E, isto dizendo, o anjo desapareceu. Quase no mesmo instante, viu Kandata, com grande assombro, que um fio de aranha descia das alturas divinas até o fundo do abismo negro que o torturava. Aquele fio, de enganadora fraqueza, representava para ele a salvação, a tão sonhada ventura! Estaria, para sempre, livre dos suplícios indizíveis do inferno!

Sem hesitar, Kandata agarrou-se a ele e começou a subir. Sentiu, desde logo, que o fio – pela bondade do Onipotente – era forte e lhe sustentava perfeitamente o peso do corpo, que balouçava no espaço. De repente, porém, em meio da escalada, lembrou-se o bandido de olhar para baixo e notou que os seu companheiros de infortúnio procuravam, também, à porfia, salvar-se da região dos tormentos, subindo pelo mesmo fio.

Com certeza, não poderá tão delgado sustentáculo suportar o peso dessa gente toda! – Pensou Kandata apavorado. E, instigado pelo terrível egoísmo, desejando apenas a própria liberdade – sem lhe importar a alheia desgraça –, gritou para os infelizes que já se agarravam, penca infernal, ao fio salvador:

– Larguem, miseráveis!

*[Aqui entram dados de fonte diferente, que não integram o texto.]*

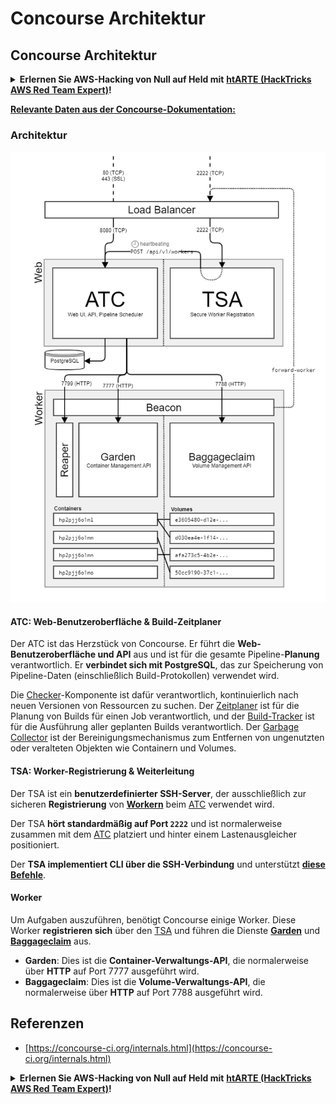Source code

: # Concourse Architektur

## Concourse Architektur

<details>

<summary><strong>Erlernen Sie AWS-Hacking von Null auf Held mit</strong> <a href="https://training.hacktricks.xyz/courses/arte"><strong>htARTE (HackTricks AWS Red Team Expert)</strong></a><strong>!</strong></summary>

Andere Möglichkeiten, HackTricks zu unterstützen:

* Wenn Sie Ihr **Unternehmen in HackTricks beworben sehen möchten** oder **HackTricks als PDF herunterladen möchten**, überprüfen Sie die [**ABONNEMENTPLÄNE**](https://github.com/sponsors/carlospolop)!
* Holen Sie sich das [**offizielle PEASS & HackTricks Merch**](https://peass.creator-spring.com)
* Entdecken Sie [**The PEASS Family**](https://opensea.io/collection/the-peass-family), unsere Sammlung exklusiver [**NFTs**](https://opensea.io/collection/the-peass-family)
* **Treten Sie der** 💬 [**Discord-Gruppe**](https://discord.gg/hRep4RUj7f) oder der [**Telegram-Gruppe**](https://t.me/peass) bei oder **folgen** Sie uns auf **Twitter** 🐦 [**@hacktricks\_live**](https://twitter.com/hacktricks\_live)**.**
* **Teilen Sie Ihre Hacking-Tricks, indem Sie PRs an die** [**HackTricks**](https://github.com/carlospolop/hacktricks) und [**HackTricks Cloud**](https://github.com/carlospolop/hacktricks-cloud) GitHub-Repositorys einreichen.

</details>

[**Relevante Daten aus der Concourse-Dokumentation:**](https://concourse-ci.org/internals.html)

### Architektur

![](<../../.gitbook/assets/image (187).png>)

#### ATC: Web-Benutzeroberfläche & Build-Zeitplaner

Der ATC ist das Herzstück von Concourse. Er führt die **Web-Benutzeroberfläche und API** aus und ist für die gesamte Pipeline-**Planung** verantwortlich. Er **verbindet sich mit PostgreSQL**, das zur Speicherung von Pipeline-Daten (einschließlich Build-Protokollen) verwendet wird.

Die [Checker](https://concourse-ci.org/checker.html)-Komponente ist dafür verantwortlich, kontinuierlich nach neuen Versionen von Ressourcen zu suchen. Der [Zeitplaner](https://concourse-ci.org/scheduler.html) ist für die Planung von Builds für einen Job verantwortlich, und der [Build-Tracker](https://concourse-ci.org/build-tracker.html) ist für die Ausführung aller geplanten Builds verantwortlich. Der [Garbage Collector](https://concourse-ci.org/garbage-collector.html) ist der Bereinigungsmechanismus zum Entfernen von ungenutzten oder veralteten Objekten wie Containern und Volumes.

#### TSA: Worker-Registrierung & Weiterleitung

Der TSA ist ein **benutzerdefinierter SSH-Server**, der ausschließlich zur sicheren **Registrierung** von [**Workern**](https://concourse-ci.org/internals.html#architecture-worker) beim [ATC](https://concourse-ci.org/internals.html#component-atc) verwendet wird.

Der TSA **hört standardmäßig auf Port `2222`** und ist normalerweise zusammen mit dem [ATC](https://concourse-ci.org/internals.html#component-atc) platziert und hinter einem Lastenausgleicher positioniert.

Der **TSA implementiert CLI über die SSH-Verbindung** und unterstützt [**diese Befehle**](https://concourse-ci.org/internals.html#component-tsa).

#### Worker

Um Aufgaben auszuführen, benötigt Concourse einige Worker. Diese Worker **registrieren sich** über den [TSA](https://concourse-ci.org/internals.html#component-tsa) und führen die Dienste [**Garden**](https://github.com/cloudfoundry-incubator/garden) und [**Baggageclaim**](https://github.com/concourse/baggageclaim) aus.

* **Garden**: Dies ist die **Container-Verwaltungs-API**, die normalerweise über **HTTP** auf Port 7777 ausgeführt wird.
* **Baggageclaim**: Dies ist die **Volume-Verwaltungs-API**, die normalerweise über **HTTP** auf Port 7788 ausgeführt wird.

## Referenzen

* [https://concourse-ci.org/internals.html](https://concourse-ci.org/internals.html)

<details>

<summary><strong>Erlernen Sie AWS-Hacking von Null auf Held mit</strong> <a href="https://training.hacktricks.xyz/courses/arte"><strong>htARTE (HackTricks AWS Red Team Expert)</strong></a><strong>!</strong></summary>

Andere Möglichkeiten, HackTricks zu unterstützen:

* Wenn Sie Ihr **Unternehmen in HackTricks beworben sehen möchten** oder **HackTricks als PDF herunterladen möchten**, überprüfen Sie die [**ABONNEMENTPLÄNE**](https://github.com/sponsors/carlospolop)!
* Holen Sie sich das [**offizielle PEASS & HackTricks Merch**](https://peass.creator-spring.com)
* Entdecken Sie [**The PEASS Family**](https://opensea.io/collection/the-peass-family), unsere Sammlung exklusiver [**NFTs**](https://opensea.io/collection/the-peass-family)
* **Treten Sie der** 💬 [**Discord-Gruppe**](https://discord.gg/hRep4RUj7f) oder der [**Telegram-Gruppe**](https://t.me/peass) bei oder **folgen** Sie uns auf **Twitter** 🐦 [**@hacktricks\_live**](https://twitter.com/hacktricks\_live)**.**
* **Teilen Sie Ihre Hacking-Tricks, indem Sie PRs an die** [**HackTricks**](https://github.com/carlospolop/hacktricks) und [**HackTricks Cloud**](https://github.com/carlospolop/hacktricks-cloud) GitHub-Repositorys einreichen.

</details>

Larguem, que este fio é meu, só meu!

No mesmo instante, partia-se o fio da aranha e Kandata era para sempre restituído às profundezas em que tanto tempo sofrera tão duros castigos! O fio salvador, forte bastante para levar ao céu milhares de criaturas arrependidas de seus crimes, rompera-se ao sofrer o peso do egoísmo que a maldade insinuara num coração.